[prev in list] [next in list] [prev in thread] [next in thread] 

List:       evms-devel
Subject:    Re: [Evms-devel] Problems with RAID5 when switching between 1.2 and 2.0.1
From:       "Steve Dobbelstein" <steved () us ! ibm ! com>
Date:       2003-06-30 15:07:16
[Download RAW message or body]


Pontus Lidman wrote:
> Hello,
>
> I've recently been upgrading to evms 2.0.1 from evms 1.2 and ran into
> some troubles. When 2.0.1 failed for various reasons, I wanted to
> revert back to 1.2. However, 1.2 has some problems discovering all the
> segments in my RAID5 array. I'm under the impression that switching
> back from 2.0.1 to 1.2 should be possible to do.
>
> My raid array consists of hdd1, hdb and sdb1. It doesn't want to use
> sdb1 for some reason; the array runs in degraded mode; it doesn't try
> to reconstruct anything on sdb1.
>
> When I run the evms command line tool, I see some errors:
> MDRaid5RegMgr: Region md/md0 object index 2 has incorrect major/minor.

I would expect the major/minor numbers to be incorrect.  EVMS 2 uses
device-mapper to create the devices for the partitions.  The device-mapper
which major/minor numbers for the partitions are not the same as the
traditional major/minor numbers for partitions.  EVMS 2 updates the MD
superblocks to use the current (device-mapper) major/minor numbers for the
devices.  So, If you are migrating back from EVMS 2 to EVMS 1, the MD
superblocks will have device-mapper major/minor numbers in them which will
not appear in EVMS 1 since it doesn't use device-mapper.  EVMS 1 will
complain that the major/minor numbers are incorrect.

> MDRaid5RegMgr: Region md/md0 object index 2 is greater than nr_disks.

This doesn't look good.  The number of disks should not have changed.

> MDRaid5RegMgr: Region md/md0 object index 2 is faulty. Array may be
degraded.

This doesn't look good either.  None of the disks should be marked faulty,
unless they were already faulty under EVMS 2.
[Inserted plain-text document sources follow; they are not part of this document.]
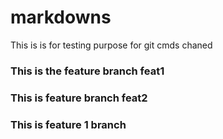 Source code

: # markdowns
This is is for testing purpose for git cmds chaned

### This is the feature branch feat1

### This is feature branch feat2
### This is feature 1 branch
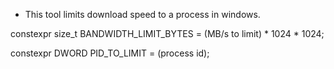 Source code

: - This tool limits download speed to a process in windows.

constexpr size_t BANDWIDTH_LIMIT_BYTES = (MB/s to limit) * 1024 * 1024;

constexpr DWORD PID_TO_LIMIT = (process id);
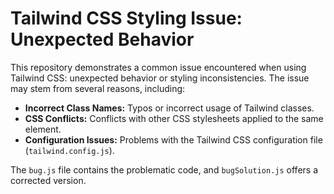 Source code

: # Tailwind CSS Styling Issue: Unexpected Behavior

This repository demonstrates a common issue encountered when using Tailwind CSS: unexpected behavior or styling inconsistencies. The issue may stem from several reasons, including:

* **Incorrect Class Names:** Typos or incorrect usage of Tailwind classes.
* **CSS Conflicts:** Conflicts with other CSS stylesheets applied to the same element.
* **Configuration Issues:** Problems with the Tailwind CSS configuration file (`tailwind.config.js`).

The `bug.js` file contains the problematic code, and `bugSolution.js` offers a corrected version. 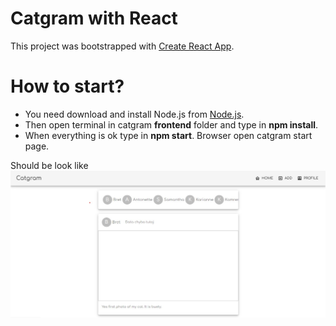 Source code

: # Catgram with React

This project was bootstrapped with [Create React App](https://github.com/facebook/create-react-app).

# How to start?

* You need download and install Node.js from [Node.js](https://nodejs.org/en/).
* Then open terminal in catgram **frontend** folder and type in **npm install**.
* When everything is ok type in **npm start**. Browser open catgram start page.

Should be look like
![Readme image](readme.jpg)
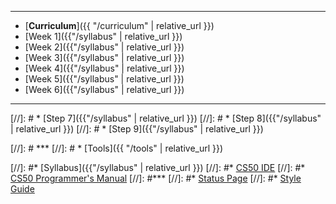 ***
* [**Curriculum**]({{ "/curriculum" | relative_url }})
* [Week 1]({{"/syllabus" | relative_url }})
* [Week 2]({{"/syllabus" | relative_url }})
* [Week 3]({{"/syllabus" | relative_url }})
* [Week 4]({{"/syllabus" | relative_url }})
* [Week 5]({{"/syllabus" | relative_url }})
* [Week 6]({{"/syllabus" | relative_url }})
***

[//]: # * [Step 7]({{"/syllabus" | relative_url }})
[//]: # * [Step 8]({{"/syllabus" | relative_url }})
[//]: # * [Step 9]({{"/syllabus" | relative_url }})

[//]: # ***
[//]: # * [Tools]({{ "/tools" | relative_url }})


[//]: #* [Syllabus]({{"/syllabus" | relative_url }})
[//]: #* [CS50 IDE](https://ide.cs50.io/)
[//]: #* [CS50 Programmer's Manual](https://man.cs50.io/)
[//]: #***
[//]: #* [Status Page](https://cs50.statuspage.io/)
[//]: #* [Style Guide](https://cs50.readthedocs.io/style/c/)
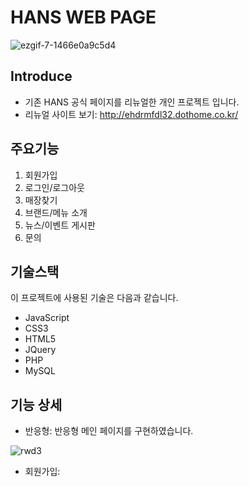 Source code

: # HANS WEB PAGE

![ezgif-7-1466e0a9c5d4](https://user-images.githubusercontent.com/81962246/115420662-48e78c00-a236-11eb-8872-9d915735d26c.gif)

## Introduce
- 기존 HANS 공식 페이지를 리뉴얼한 개인 프로젝트 입니다.
- 리뉴얼 사이트 보기: http://ehdrmfdl32.dothome.co.kr/

## 주요기능
1. 회원가입
2. 로그인/로그아웃
3. 매장찾기
4. 브랜드/메뉴 소개
5. 뉴스/이벤트 게시판
6. 문의

## 기술스택
이 프로젝트에 사용된 기술은 다음과 같습니다.
- JavaScript
- CSS3
- HTML5
- JQuery
- PHP
- MySQL

## 기능 상세
- 반응형: 반응형 메인 페이지를 구현하였습니다.

![rwd3](https://user-images.githubusercontent.com/81962246/115572582-01770380-a2fb-11eb-9626-afcca365c465.gif)


- 회원가입: 

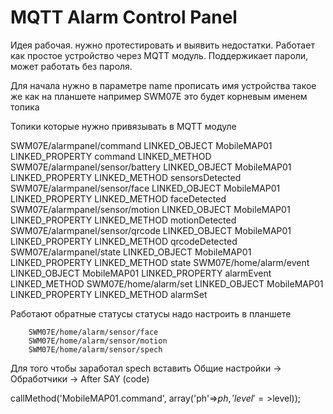 # MQTT Alarm Control Panel

Идея рабочая. нужно протестировать и выявить недостатки.
Работает как простое устройство через MQTT модуль.
Поддержикает пароли, может работать без пароля.

Для начала нужно в параметре name прописать имя устройства такое же как на планшете например SWM07E
это будет корневым именем топика

Топики которые нужно привязывать в MQTT модуле

SWM07E/alarmpanel/command    LINKED_OBJECT    MobileMAP01    LINKED_PROPERTY    command    LINKED_METHOD
SWM07E/alarmpanel/sensor/battery    LINKED_OBJECT    MobileMAP01    LINKED_PROPERTY    LINKED_METHOD    sensorsDetected
SWM07E/alarmpanel/sensor/face    LINKED_OBJECT    MobileMAP01    LINKED_PROPERTY    LINKED_METHOD    faceDetected
SWM07E/alarmpanel/sensor/motion    LINKED_OBJECT    MobileMAP01    LINKED_PROPERTY    LINKED_METHOD    motionDetected
SWM07E/alarmpanel/sensor/qrcode    LINKED_OBJECT    MobileMAP01    LINKED_PROPERTY    LINKED_METHOD    qrcodeDetected
SWM07E/alarmpanel/state    LINKED_OBJECT    MobileMAP01    LINKED_PROPERTY    LINKED_METHOD    state
SWM07E/home/alarm/event    LINKED_OBJECT    MobileMAP01    LINKED_PROPERTY    alarmEvent    LINKED_METHOD
SWM07E/home/alarm/set    LINKED_OBJECT    MobileMAP01    LINKED_PROPERTY    LINKED_METHOD    alarmSet

Работают обратные статусы
статусы надо настроить в планшете

        SWM07E/home/alarm/sensor/face
        SWM07E/home/alarm/sensor/motion
        SWM07E/home/alarm/sensor/spech
Для того чтобы заработал spech вставить   Общие настройки -> Обработчики -> After SAY (code)

callMethod('MobileMAP01.command', array('ph'=>$ph,'level'=>$level));


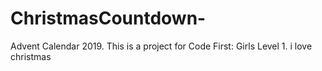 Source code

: # ChristmasCountdown-
Advent Calendar 2019. This is a project for Code First: Girls Level 1.
i love christmas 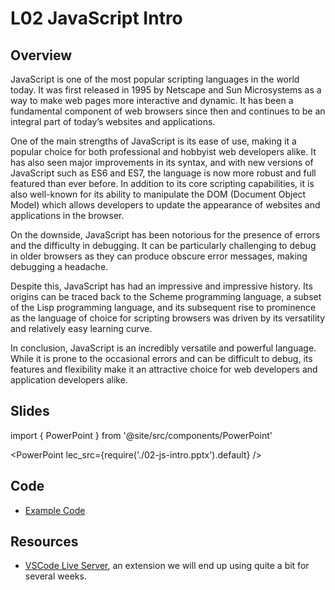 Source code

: # L02 JavaScript Intro

## Overview

JavaScript is one of the most popular scripting languages in the world today. It was first released in 1995 by Netscape and Sun Microsystems as a way to make web pages more interactive and dynamic. It has been a fundamental component of web browsers since then and continues to be an integral part of today’s websites and applications.

One of the main strengths of JavaScript is its ease of use, making it a popular choice for both professional and hobbyist web developers alike. It has also seen major improvements in its syntax, and with new versions of JavaScript such as ES6 and ES7, the language is now more robust and full featured than ever before. In addition to its core scripting capabilities, it is also well-known for its ability to manipulate the DOM (Document Object Model) which allows developers to update the appearance of websites and applications in the browser.

On the downside, JavaScript has been notorious for the presence of errors and the difficulty in debugging. It can be particularly challenging to debug in older browsers as they can produce obscure error messages, making debugging a headache.

Despite this, JavaScript has had an impressive and impressive history. Its origins can be traced back to the Scheme programming language, a subset of the Lisp programming language, and its subsequent rise to prominence as the language of choice for scripting browsers was driven by its versatility and relatively easy learning curve.

In conclusion, JavaScript is an incredibly versatile and powerful language. While it is prone to the occasional errors and can be difficult to debug, its features and flexibility make it an attractive choice for web developers and application developers alike.

## Slides

import { PowerPoint } from '@site/src/components/PowerPoint'

<PowerPoint lec_src={require('./02-js-intro.pptx').default} />

## Code

- [Example Code](/lectures/02-js-intro/02-01-script.zip)

## Resources

- [VSCode Live Server](https://marketplace.visualstudio.com/items?itemName=ritwickdey.LiveServer), an extension we will end up using quite a bit for several weeks.
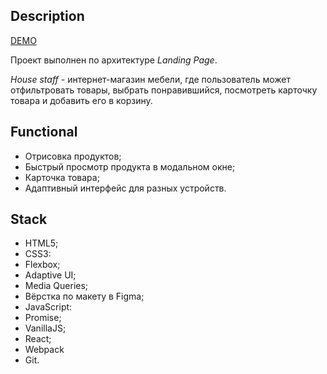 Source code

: ## Description
[DEMO](http://ecom-landing.cy39506.tw1.ru)

Проект выполнен по архитектуре *Landing Page*.

*House staff* - интернет-магазин мебели, где пользователь может отфильтровать товары, выбрать понравившийся, посмотреть карточку товара и добавить его в корзину.

## Functional
- Отрисовка продуктов;
- Быстрый просмотр продукта в модальном окне;
- Карточка товара;
- Адаптивный интерфейс для разных устройств.

## Stack
- HTML5;
- CSS3:
 - Flexbox;
 - Adaptive UI;
 - Media Queries;
- Вёрстка по макету в Figma;
- JavaScript:
 - Promise;
 - VanillaJS;
- React;
- Webpack
- Git.


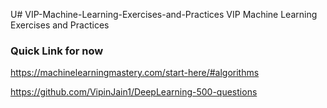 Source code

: U# VIP-Machine-Learning-Exercises-and-Practices
VIP Machine Learning Exercises and Practices
### Quick Link for now
https://machinelearningmastery.com/start-here/#algorithms

https://github.com/VipinJain1/DeepLearning-500-questions


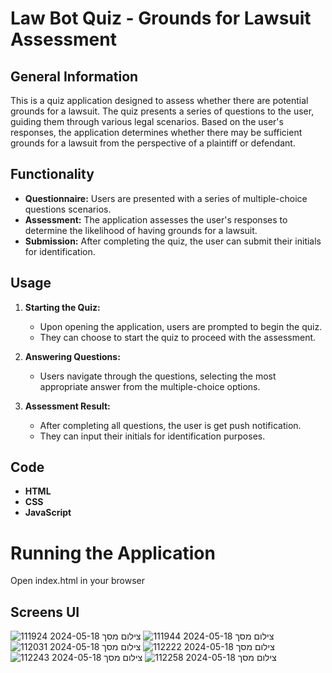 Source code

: # Law Bot Quiz - Grounds for Lawsuit Assessment

## General Information
This is a quiz application designed to assess whether there are potential grounds for a lawsuit. The quiz presents a series of questions to the user, guiding them through various legal scenarios. Based on the user's responses, the application determines whether there may be sufficient grounds for a lawsuit from the perspective of a plaintiff or defendant.

## Functionality
- **Questionnaire:** Users are presented with a series of multiple-choice questions scenarios.
- **Assessment:** The application assesses the user's responses to determine the likelihood of having grounds for a lawsuit.
- **Submission:** After completing the quiz, the user can submit their initials for identification.

## Usage
1. **Starting the Quiz:**
   - Upon opening the application, users are prompted to begin the quiz.
   - They can choose to start the quiz to proceed with the assessment.

2. **Answering Questions:**
   - Users navigate through the questions, selecting the most appropriate answer from the multiple-choice options.

3. **Assessment Result:**
   - After completing all questions, the user is get push notification.
   - They can input their initials for identification purposes.
  
## Code
- **HTML**
- **CSS**
- **JavaScript**
  
# Running the Application
  Open index.html in your browser
  
## Screens UI
![צילום מסך 2024-05-18 111924](https://github.com/OrtalNosik/JavaScript-Law-Bot-Proj/assets/93153515/03515951-595d-429f-b799-fa65281f521d)
![צילום מסך 2024-05-18 111944](https://github.com/OrtalNosik/JavaScript-Law-Bot-Proj/assets/93153515/11e48af9-defe-4a75-81b0-726f820d4f8d)
![צילום מסך 2024-05-18 112031](https://github.com/OrtalNosik/JavaScript-Law-Bot-Proj/assets/93153515/670f91ec-262e-4ecf-9065-fefac1eb3b70)
![צילום מסך 2024-05-18 112222](https://github.com/OrtalNosik/JavaScript-Law-Bot-Proj/assets/93153515/9a34fc2b-237a-4b6f-9e87-884b00223f49)
![צילום מסך 2024-05-18 112243](https://github.com/OrtalNosik/JavaScript-Law-Bot-Proj/assets/93153515/70f6c4b4-39ae-40bd-91fe-9ae56cde7fe1)
![צילום מסך 2024-05-18 112258](https://github.com/OrtalNosik/JavaScript-Law-Bot-Proj/assets/93153515/52a3c356-3817-46a4-9200-e952876cf4d7)

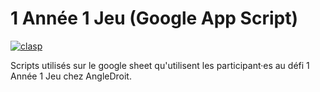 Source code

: # 1 Année 1 Jeu (Google App Script)
[![clasp](https://img.shields.io/badge/built%20with-clasp-4285f4.svg)](https://github.com/google/clasp)

Scripts utilisés sur le google sheet qu'utilisent les participant·es au défi 1 Année 1 Jeu chez AngleDroit.
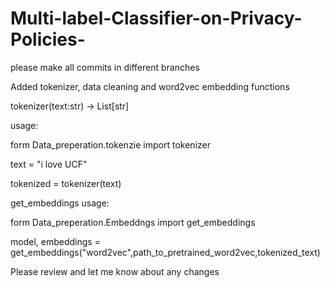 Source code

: # Multi-label-Classifier-on-Privacy-Policies-
please make all commits in different branches

Added tokenizer, data cleaning and word2vec embedding functions


tokenizer(text:str) -> List[str]

usage:


form Data_preperation.tokenzie import tokenizer


text = "i love UCF"

tokenized = tokenizer(text)


get_embeddings usage:


form Data_preperation.Embeddngs import get_embeddings


model, embeddings = get_embeddings("word2vec",path_to_pretrained_word2vec,tokenized_text)



Please review and let me know about any changes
> MDRaid5RegMgr: Region md/md0 has disk counts that are not correct.

Again, not good.

> MDRaid5RegMgr: MD region md/md0 has inconsistent metadata.  If you elect
not to fix the region at this time, you may do so later.  Changes will not
be written to disk until you select to commit the changes.
>
> The tool offers to fix this problem, but I can't predict what it will
> do to my array. Is it safe to answer 'Fix'?

Judging from the track record of other users who have seen similar
messages, I would not select "Fix".  "Fix" only makes things worse, i.e.,
unusable.

> Any advice is appreciated.

I have been wanting to debug the problem with "Fix", mainly, why it thinks
there is a problem in the first place, and then why it hoses the array
rather than fixing it.  Others who have run into this problem have selected
"Fix" and ended up with unusable arrays.  Unfortunately, it is impossible
to debug what went wrong with "Fix" after the damage has been done.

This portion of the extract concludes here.